No existe el lugar adecuado,
ni el momento concreto,
solo la certeza de estar ahí
haciendo lo que quieres hacer.
Todo lo demás: las facturas, los quebrantos,
los platos del fregadero,
los inconvenientes de lo cotidiano…

…pueden esperar.

A tu lado

No te amo porque te siga
(aunque te admire),
ni porque tú me sigas a mí
(aún no entiendo el porqué).
Te amo porque entre nosotros
no tiene sentido ir delante o detrás del otro,
porque siempre eliges estar a mi lado,
acompañándome, porque
eres mi amor, mi amiga y contigo
la vida es como un río
donde todo fluye de forma natural.
Solo espero que las palabras, los silencios, las risas,
las tardes de sofá y mantita,
las noches, los orgasmos sigan su curso,
hasta que -también juntos-
seamos mar.

A tumba abierta.

Recuerdo que mi infancia no fue triste,
tampoco leía mucho más que cómics,
pero siempre que un compañero tenía hambre
le daba un trozo de mi bocadillo.

En cambio, hoy en día,

como dice Chesán: toda persona
es una prisión de banalidades.
Defendemos la cultura
como una trinchera vacía,
ajenos al hambre y al dolor,
al precio absurdo del alquiler,
o de la luz, como si viviéramos
obsesionados con el valor de la muerte.

Así, a tumba abierta, escribo con el fin
de que mis versos sean una fuerza viviente, una voz
en un océano de experiencia colectiva,
que aunque no sacie el hambre, ni calme la sed,
traspase las paredes y las pantallas,
los barrotes de nuestra celda voluntaria,
para decirte: no estás sola.

La camisa azul

La ropa no tiene alma, pero
cuando ella está triste
siempre se pone esa camisa azul,
incluso en verano,
cuando lo lógico
sería llorar desnuda.
Como un ventrílocuo
le presta su voz a la cosa, hace
que hable por ella, que grite por ella,
como una elegante bengala de auxilio.

Cuando está alegre, en cambio,
se pone vestidos, blusas, pantalones, sudaderas
como si el fondo de armario no tuviera fin…
Sé que esa camisa triste,
refleja su soledad monocromática,
su silencio de lluvia, el otro lado del espejo
y que siempre estará con ella.
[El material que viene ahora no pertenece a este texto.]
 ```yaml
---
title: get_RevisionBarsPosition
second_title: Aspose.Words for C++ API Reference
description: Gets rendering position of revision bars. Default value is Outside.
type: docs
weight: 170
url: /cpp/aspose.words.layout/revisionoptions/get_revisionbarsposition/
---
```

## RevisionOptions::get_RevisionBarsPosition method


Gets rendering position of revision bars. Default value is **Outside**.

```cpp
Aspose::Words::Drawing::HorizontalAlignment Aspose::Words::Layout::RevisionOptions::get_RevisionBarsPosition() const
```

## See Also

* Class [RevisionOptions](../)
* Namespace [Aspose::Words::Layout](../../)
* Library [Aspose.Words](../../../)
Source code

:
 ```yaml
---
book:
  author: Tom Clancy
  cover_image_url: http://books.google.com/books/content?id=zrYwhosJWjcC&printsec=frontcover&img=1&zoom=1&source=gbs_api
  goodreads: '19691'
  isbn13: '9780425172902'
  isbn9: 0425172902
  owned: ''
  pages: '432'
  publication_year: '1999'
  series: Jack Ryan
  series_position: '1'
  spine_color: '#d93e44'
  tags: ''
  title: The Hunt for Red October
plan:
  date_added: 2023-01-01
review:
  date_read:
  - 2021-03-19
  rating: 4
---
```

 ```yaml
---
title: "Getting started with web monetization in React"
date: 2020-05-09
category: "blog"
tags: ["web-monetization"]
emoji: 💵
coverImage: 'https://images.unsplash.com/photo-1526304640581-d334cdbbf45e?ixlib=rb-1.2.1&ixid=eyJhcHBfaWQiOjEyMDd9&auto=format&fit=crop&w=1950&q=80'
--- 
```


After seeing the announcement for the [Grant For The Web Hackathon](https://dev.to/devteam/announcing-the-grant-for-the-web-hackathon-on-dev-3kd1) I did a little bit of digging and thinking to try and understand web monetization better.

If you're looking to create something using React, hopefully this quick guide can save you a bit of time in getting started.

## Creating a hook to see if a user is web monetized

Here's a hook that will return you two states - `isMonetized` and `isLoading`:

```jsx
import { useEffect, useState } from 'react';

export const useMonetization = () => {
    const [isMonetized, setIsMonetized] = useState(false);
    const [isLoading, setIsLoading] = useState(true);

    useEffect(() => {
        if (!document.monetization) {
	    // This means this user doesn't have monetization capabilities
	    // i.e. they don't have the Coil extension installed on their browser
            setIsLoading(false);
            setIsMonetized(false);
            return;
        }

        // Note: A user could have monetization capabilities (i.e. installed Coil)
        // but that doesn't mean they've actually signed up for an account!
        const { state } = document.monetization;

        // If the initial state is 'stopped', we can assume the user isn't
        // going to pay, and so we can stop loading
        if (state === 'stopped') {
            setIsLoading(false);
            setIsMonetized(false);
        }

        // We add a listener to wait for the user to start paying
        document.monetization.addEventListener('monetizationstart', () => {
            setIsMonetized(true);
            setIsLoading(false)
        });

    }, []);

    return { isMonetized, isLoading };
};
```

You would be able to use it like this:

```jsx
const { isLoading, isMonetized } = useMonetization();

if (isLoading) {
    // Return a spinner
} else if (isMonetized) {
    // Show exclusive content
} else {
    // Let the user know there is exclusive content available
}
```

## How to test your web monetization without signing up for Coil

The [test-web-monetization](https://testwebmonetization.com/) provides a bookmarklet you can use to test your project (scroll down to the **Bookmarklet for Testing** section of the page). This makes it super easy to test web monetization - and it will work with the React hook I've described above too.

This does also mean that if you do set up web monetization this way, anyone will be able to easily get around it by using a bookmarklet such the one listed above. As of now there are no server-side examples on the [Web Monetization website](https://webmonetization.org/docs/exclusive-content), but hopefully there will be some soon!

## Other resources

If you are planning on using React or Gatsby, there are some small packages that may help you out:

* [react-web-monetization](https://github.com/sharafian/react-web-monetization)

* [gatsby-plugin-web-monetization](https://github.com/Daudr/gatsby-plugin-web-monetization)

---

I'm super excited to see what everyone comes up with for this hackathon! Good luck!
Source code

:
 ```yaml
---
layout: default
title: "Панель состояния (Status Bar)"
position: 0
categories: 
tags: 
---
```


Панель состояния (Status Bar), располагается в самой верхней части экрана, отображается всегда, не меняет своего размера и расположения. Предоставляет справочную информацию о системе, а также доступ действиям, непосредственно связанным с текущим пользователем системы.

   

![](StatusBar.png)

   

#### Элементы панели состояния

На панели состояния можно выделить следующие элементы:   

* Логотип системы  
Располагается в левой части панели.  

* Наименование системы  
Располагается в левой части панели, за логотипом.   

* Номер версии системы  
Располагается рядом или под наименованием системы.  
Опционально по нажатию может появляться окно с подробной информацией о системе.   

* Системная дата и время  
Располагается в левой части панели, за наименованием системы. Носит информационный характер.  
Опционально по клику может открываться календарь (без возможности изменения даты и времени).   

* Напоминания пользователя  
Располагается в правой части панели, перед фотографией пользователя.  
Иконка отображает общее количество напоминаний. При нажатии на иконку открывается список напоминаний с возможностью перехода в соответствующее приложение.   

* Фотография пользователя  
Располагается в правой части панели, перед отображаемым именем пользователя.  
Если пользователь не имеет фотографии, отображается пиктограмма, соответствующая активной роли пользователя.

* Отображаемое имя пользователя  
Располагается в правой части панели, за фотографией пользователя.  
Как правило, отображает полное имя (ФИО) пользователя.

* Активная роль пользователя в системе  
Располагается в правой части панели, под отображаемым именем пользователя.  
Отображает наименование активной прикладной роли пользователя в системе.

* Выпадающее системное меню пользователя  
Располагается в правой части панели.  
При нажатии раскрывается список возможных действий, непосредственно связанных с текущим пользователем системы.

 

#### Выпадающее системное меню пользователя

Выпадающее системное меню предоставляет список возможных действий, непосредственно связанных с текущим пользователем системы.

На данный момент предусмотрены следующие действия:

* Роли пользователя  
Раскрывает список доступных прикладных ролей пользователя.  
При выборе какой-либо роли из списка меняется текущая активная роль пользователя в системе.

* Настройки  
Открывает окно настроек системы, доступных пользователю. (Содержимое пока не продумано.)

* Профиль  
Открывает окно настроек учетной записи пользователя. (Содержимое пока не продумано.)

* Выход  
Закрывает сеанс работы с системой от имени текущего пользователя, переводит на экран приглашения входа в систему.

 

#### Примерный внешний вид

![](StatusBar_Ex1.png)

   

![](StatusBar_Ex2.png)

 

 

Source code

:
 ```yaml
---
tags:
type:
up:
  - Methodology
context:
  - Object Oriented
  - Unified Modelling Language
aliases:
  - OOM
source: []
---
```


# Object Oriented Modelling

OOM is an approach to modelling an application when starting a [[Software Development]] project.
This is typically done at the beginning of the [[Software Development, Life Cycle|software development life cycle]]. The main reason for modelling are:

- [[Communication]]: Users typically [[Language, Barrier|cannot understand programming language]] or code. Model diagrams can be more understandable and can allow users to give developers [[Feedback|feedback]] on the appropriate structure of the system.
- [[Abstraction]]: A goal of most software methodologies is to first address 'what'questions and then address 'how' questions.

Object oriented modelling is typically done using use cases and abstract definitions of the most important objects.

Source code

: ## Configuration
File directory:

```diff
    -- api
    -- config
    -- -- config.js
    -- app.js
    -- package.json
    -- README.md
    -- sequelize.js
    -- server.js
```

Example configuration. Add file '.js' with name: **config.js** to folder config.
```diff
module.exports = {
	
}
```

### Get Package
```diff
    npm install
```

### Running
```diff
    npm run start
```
Pero
me quedo con que la alegría
no necesita que hablen por ella, por si misma
se expande, conecta con el otro,
como si fuera viral.
La alegría
a veces lo pienso
es un meme de gatitos.

@raulvelascosanchez

Sobre la libertad.

No creo en la libertad. Me siento
preso en un cuerpo cansado
encadenado al tiempo

y al sistemático sinsentido
y sin embargo opto

cada día

por la bondad.

Lo cierto es que me da vértigo pensar
que entre tanta elección cotidiana
hay tanto de uno

como de los otros;

al fin y al cabo, somos
una soledad acompañada,
una pequeña burbuja

entre la espuma.

Solo me consuela pensar
que tenderte la mano me libera
porque me acerca más a ti. Ahí,
precisamente, reside el dilema:
¿De qué sirve
tener un precioso jardín
si no puedes regalar:

el aroma de sus rosas,
la frescura de su sombra
o el calor de sus estíos?

Con el alma humana

pasa más o menos lo mismo:

no somos lo que tenemos,
nada nos pertenece (para siempre),
somos un conjunto de decisiones que

libres o no

pueden quedar grabadas
en los ojos que nos miran.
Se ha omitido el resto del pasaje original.